# Work request
What lines in the listing below hold the string "uniquely"? Please copy them out.

# Source records
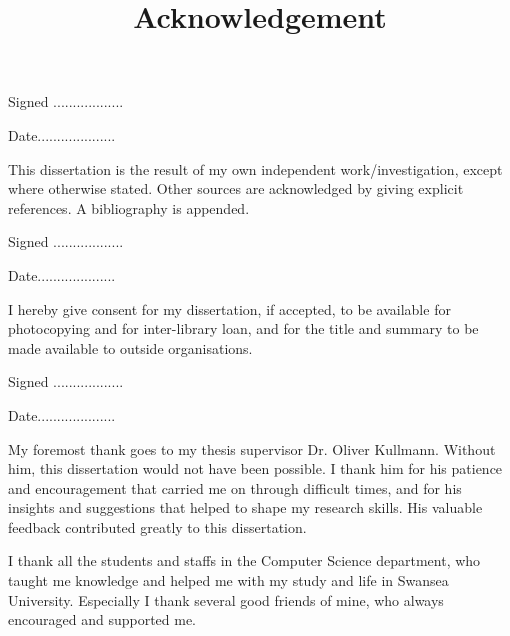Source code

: \documentclass[a4paper,12pt]{report}
\begin{document}
\begin{flushleft}Signed ..................\end{flushleft} 
\begin{flushright}Date....................\end{flushright}                                                                                                                                              

This dissertation is the result of my own independent work/investigation, except where otherwise stated. Other sources are acknowledged by giving explicit references. A bibliography is appended.

\begin{flushleft}Signed ..................\end{flushleft} 
\begin{flushright}Date....................\end{flushright}                                                                                                                                              

I hereby give consent for my dissertation, if accepted, to be available for photocopying and for inter-library loan, and for the title and summary to be made available to outside organisations.

\begin{flushleft}Signed ..................\end{flushleft} 
\begin{flushright}Date....................\end{flushright}                                                                                                                                              
 \clearpage
\begin{center}
\title {Acknowledgement}
\end{center}
My foremost thank goes to my thesis supervisor Dr. Oliver Kullmann. Without him, this dissertation would not have been possible. I thank him for his patience and encouragement that carried me on through difficult times, and for his insights and suggestions that helped to shape my research skills. His valuable feedback contributed greatly to this dissertation.

I thank all the students and staffs in the Computer Science department, who taught me knowledge and helped me with my study and life in Swansea University. Especially I thank several good friends of mine, who always encouraged and supported me.
\end{document}
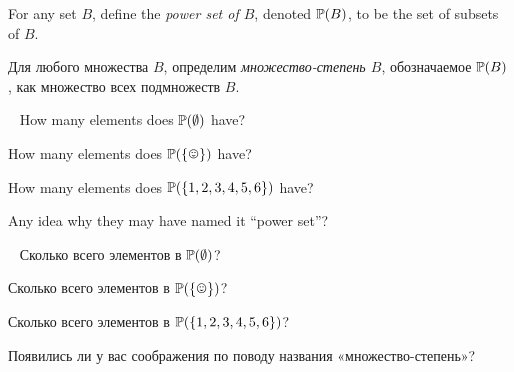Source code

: \documentclass[CT4S-EN-RU]{subfiles}
\begin{document}
\begin{definitionENG}\label{def:power set}
For any set $B$, define the {\em power set of $B$}, denoted ${\mathbb P}(B)$, to be the set of subsets of $B$.
\end{definitionENG}

\begin{definitionRUS}\label{def:power set}
Для любого множества $B$, определим {\em множество-степень $B$}, обозначаемое ${\mathbb P}(B)$, как множество всех подмножеств $B$.
\end{definitionRUS}

\begin{exerciseENG}\label{exc:size of power sets}~
\sexc How many elements does ${\mathbb P}(\emptyset)$ have? 
\item How many elements does $\PP(\singleton)$ have? 
\item How many elements does ${\mathbb P}(\{1,2,3,4,5,6\})$ have? 
\item Any idea why they may have named it “power set”?
\endsexc
\end{exerciseENG}

\begin{exerciseRUS}\label{exc:size of power sets}~
\sexc Сколько всего элементов в ${\mathbb P}(\emptyset)$? 
\item Сколько всего элементов в $\PP(\singleton)$? 
\item Сколько всего элементов в ${\mathbb P}(\{1,2,3,4,5,6\})$? 
\item Появились ли у вас соображения по поводу названия «множество-степень»?
\endsexc
\end{exerciseRUS}


\subsubsection{}\label{sec:simplicial complex}
\end{document}
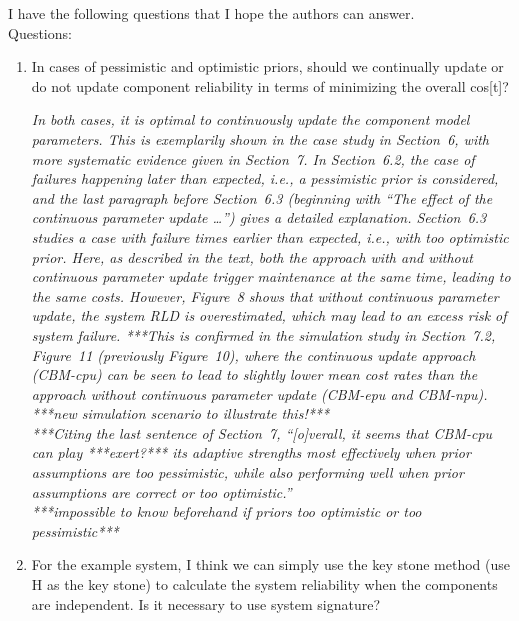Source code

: \documentclass[authoryear]{elsarticle}
\begin{document}
I have the following questions that I hope the authors can answer.\\
Questions:
\begin{enumerate}
\item In cases of pessimistic and optimistic priors, should we continually update or do not update component reliability in terms of minimizing the overall cos[t]?

\smallskip

\emph{In both cases, it is optimal to continuously update the component model parameters.
This is exemplarily shown in the case study in Section~6, with more systematic evidence given in Section~7.
In Section~6.2, the case of failures happening later than expected, i.e., a pessimistic prior is considered,
and the last paragraph before Section~6.3 (beginning with ``The effect of the continuous parameter update \ldots'')
gives a detailed explanation.
Section~6.3 studies a case with failure times earlier than expected, i.e., with too optimistic prior.
Here, as described in the text, both the approach with and without continuous parameter update
trigger maintenance at the same time, leading to the same costs.
However, Figure~8 shows that without continuous parameter update, the system RLD is overestimated,
which may lead to an excess risk of system failure.
***This is confirmed in the simulation study in Section~7.2, Figure~11 (previously Figure~10),
where the continuous update approach (CBM-cpu) can be seen to lead to slightly lower mean cost rates
than the approach without continuous parameter update (CBM-epu and CBM-npu).\\
%
***new simulation scenario to illustrate this!***\\
%
***Citing the last sentence of Section~7,
``[o]verall, it seems that CBM-cpu can play ***exert?*** its adaptive strengths most effectively
when prior assumptions are too pessimistic,
while also performing well when prior assumptions are correct or too optimistic.''\\
%
***impossible to know beforehand if priors too optimistic or too pessimistic***}
%
\item For the example system, I think we can simply use the key stone method (use H as the key stone) to calculate the system reliability when the components are independent.  Is it necessary to use system signature? 

\smallskip


\end{enumerate}
\end{document}
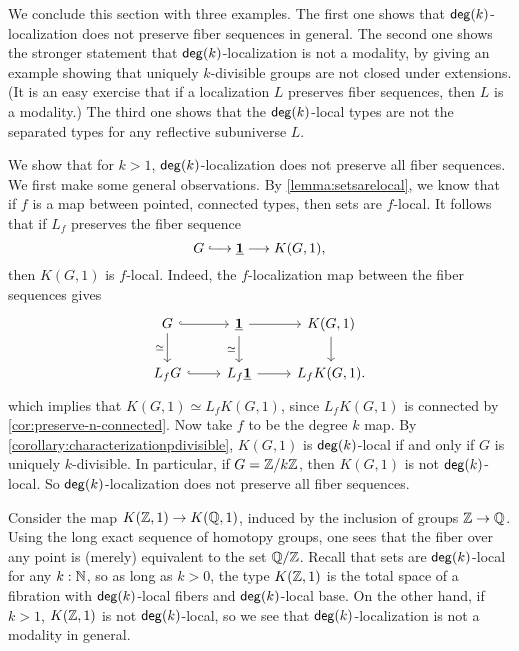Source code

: We conclude this section with three examples.
The first one shows that $\mathsf{deg}(k)$-localization does not preserve fiber sequences in general.
The second one shows the stronger statement that $\mathsf{deg}(k)$-localization is not a modality,
by giving an example showing that uniquely $k$-divisible groups are not closed under extensions.
(It is an easy exercise that if a localization $L$ preserves fiber sequences,
then $L$ is a modality.)
The third one shows that the $\mathsf{deg}(k)$-local types are not the separated types
for any reflective subuniverse $L$.

\begin{eg}\label{example:notlex}
    We show that for $k > 1$, $\mathsf{deg}(k)$-localization
    does not preserve all fiber sequences.
    We first make some general observations.
    By \cref{lemma:setsarelocal}, we know that if $f$ is a map between pointed,
    connected types, then sets are $f$-local.
    It follows that if $L_f$ preserves the fiber sequence
    \[
        G \longhookrightarrow \unit \lra K(G,1),
    \]
    then $K(G,1)$ is $f$-local.
    Indeed, the $f$-localization map between the fiber sequences gives
\begin{equation*}
\begin{tikzcd}
G \arrow[d,swap,"\eqvsym"] \arrow[r,hookrightarrow] & \unit \arrow[d,swap,"\eqvsym"] \arrow[r] & K(G,1) \arrow[d] \\
L_f G \arrow[r,hookrightarrow] & L_f\unit \arrow[r] & L_f K(G,1).
\end{tikzcd}
\end{equation*}
    which implies that $K(G,1) \simeq L_f K(G,1)$, since $L_f K(G,1)$ is connected
    by \cref{cor:preserve-n-connected}.
    Now take $f$ to be the degree $k$ map.
    By \cref{corollary:characterizationpdivisible}, $K(G,1)$ is $\mathsf{deg}(k)$-local if and only if
    $G$ is uniquely $k$-divisible.
    In particular, if $G = \mathbb{Z}/k\mathbb{Z}$, then $K(G,1)$ is not $\mathsf{deg}(k)$-local.
    So $\mathsf{deg}(k)$-localization does not preserve all fiber sequences.
\end{eg}


\begin{eg}\label{example:nonlocalfib2}
    Consider the map $K(\mathbb{Z},1) \to K(\mathbb{Q},1)$, induced by the inclusion of groups $\mathbb{Z} \to \mathbb{Q}$.
    Using the long exact sequence of homotopy groups, one sees that the fiber over any point is
    (merely) equivalent to the set $\mathbb{Q}/\mathbb{Z}$. Recall that sets are $\mathsf{deg}(k)$-local for any $k : \mathbb{N}$,
    so as long as $k > 0$, the type $K(\mathbb{Z},1)$ is the total space of a fibration with $\mathsf{deg}(k)$-local fibers and $\mathsf{deg}(k)$-local base.
    On the other hand, if $k > 1$, $K(\mathbb{Z},1)$ is not $\mathsf{deg}(k)$-local, so we see that $\mathsf{deg}(k)$-localization
    is not a modality in general.
\end{eg}

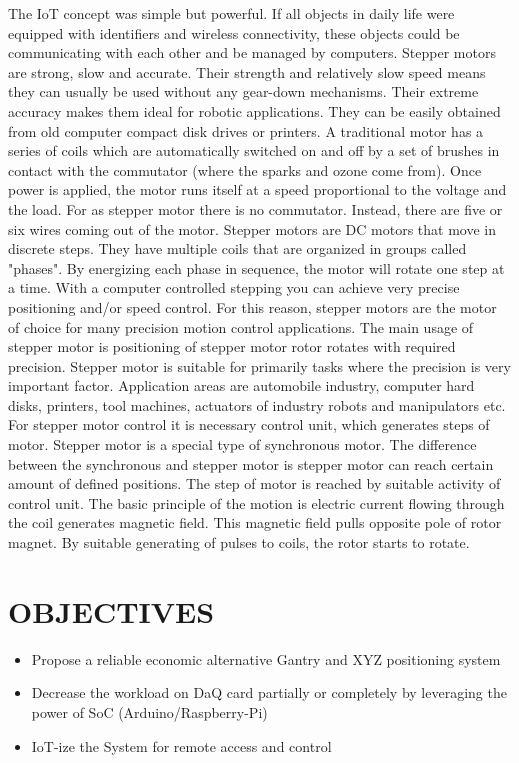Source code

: \documentclass[MTech]{iitmdiss}
\begin{document}
The IoT concept was simple but powerful. If all objects in daily life were equipped with identifiers and wireless connectivity, these objects could be communicating with each other and be managed by computers. Stepper motors are strong, slow and accurate. Their strength and relatively slow speed means they can usually be used without any gear-down mechanisms. Their extreme accuracy makes them ideal for robotic applications. They can be easily obtained from old computer compact disk drives or printers. A traditional motor has a series of coils which are automatically switched on and off by a set of brushes in contact with the commutator (where the sparks and ozone come from). Once power is applied, the motor runs itself at a speed proportional to the voltage and the load. For as stepper motor there is no commutator. Instead, there are five or six wires coming out of the motor. Stepper motors are DC motors that move in discrete steps. They have multiple coils that are organized in groups called "phases". By energizing each phase in sequence, the motor will rotate one step at a time. With a computer controlled stepping you can achieve very precise positioning and/or speed control. For this reason, stepper motors are the motor of choice for many precision motion control applications. The main usage of stepper motor is positioning of stepper motor rotor rotates with required precision. Stepper motor is suitable for primarily tasks where the precision is very important factor. Application areas are automobile industry, computer hard disks, printers, tool machines, actuators of industry robots and manipulators etc. For stepper motor control it is necessary control unit, which generates steps of motor. Stepper motor is a special type of synchronous motor. The difference between the synchronous and stepper motor is stepper motor can reach certain amount of defined positions. The step of motor is reached by suitable activity of control unit. The basic principle of the motion is electric current flowing through the coil generates magnetic field. This magnetic field pulls opposite pole of rotor magnet. By suitable generating of pulses to coils, the rotor starts to rotate.


\section{OBJECTIVES}

\begin{itemize}
\item Propose a reliable economic alternative Gantry and XYZ positioning system
\item Decrease the workload on DaQ card partially or completely by leveraging the power of SoC (Arduino/Raspberry-Pi)
\item IoT-ize the System for remote access and control

\end{itemize}
\end{document}
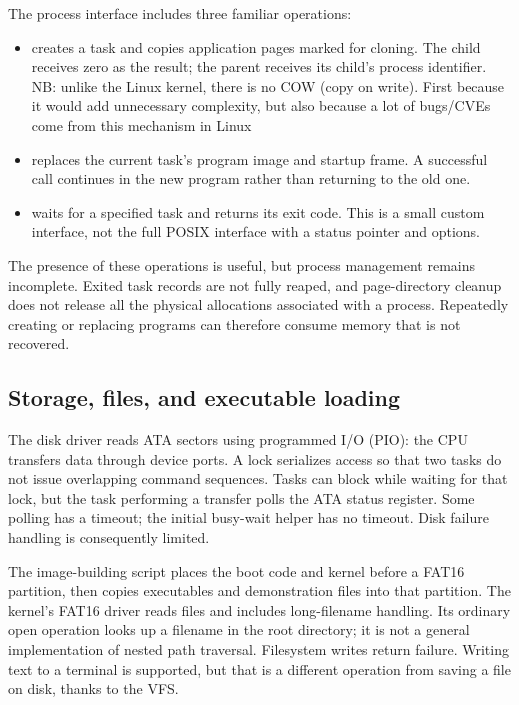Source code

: \documentclass[11pt,a4paper]{scrartcl}
\newcommand{\code}[1]{\texttt{\detokenize{#1}}}
\begin{document}
The process interface includes three familiar operations:
\begin{itemize}
  \item \code{fork} creates a task and copies application pages marked for
  cloning. The child receives zero as the result; the parent receives its
  child's process identifier. NB: unlike the Linux kernel, there is no COW
  (copy on write). First because it would add unnecessary complexity, but
  also because a lot of bugs/CVEs come from this mechanism in Linux \cite{cow-cve}
  \item \code{exec} replaces the current task's program image and startup
  frame. A successful call continues in the new program rather than
  returning to the old one.
  \item \code{waitpid} waits for a specified task and returns its exit
  code. This is a small custom interface, not the full POSIX interface
  with a status pointer and options.
\end{itemize}

The presence of these operations is useful, but process management remains
incomplete. Exited task records are not fully reaped, and page-directory
cleanup does not release all the physical allocations associated with a
process. Repeatedly creating or replacing programs can therefore consume
memory that is not recovered.

\subsection{Storage, files, and executable loading}

The disk driver reads ATA sectors using programmed I/O (PIO): the CPU
transfers data through device ports. A lock serializes access so that two
tasks do not issue overlapping command sequences. Tasks can block while
waiting for that lock, but the task performing a transfer polls the ATA
status register. Some polling has a timeout; the initial busy-wait helper
has no timeout. Disk failure handling is consequently limited.

The image-building script places the boot code and kernel before a FAT16
partition, then copies executables and demonstration files into that
partition. The kernel's FAT16 driver reads files and includes long-filename
handling. Its ordinary open operation looks up a filename in the root
directory; it is not a general implementation of nested path traversal.
Filesystem writes return failure. Writing text to a terminal is supported,
but that is a different operation from saving a file on disk, thanks to the VFS.
\end{document}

# Solution for this problem
by giving an example showing that uniquely $k$-divisible groups are not closed under extensions.
    $G$ is uniquely $k$-divisible.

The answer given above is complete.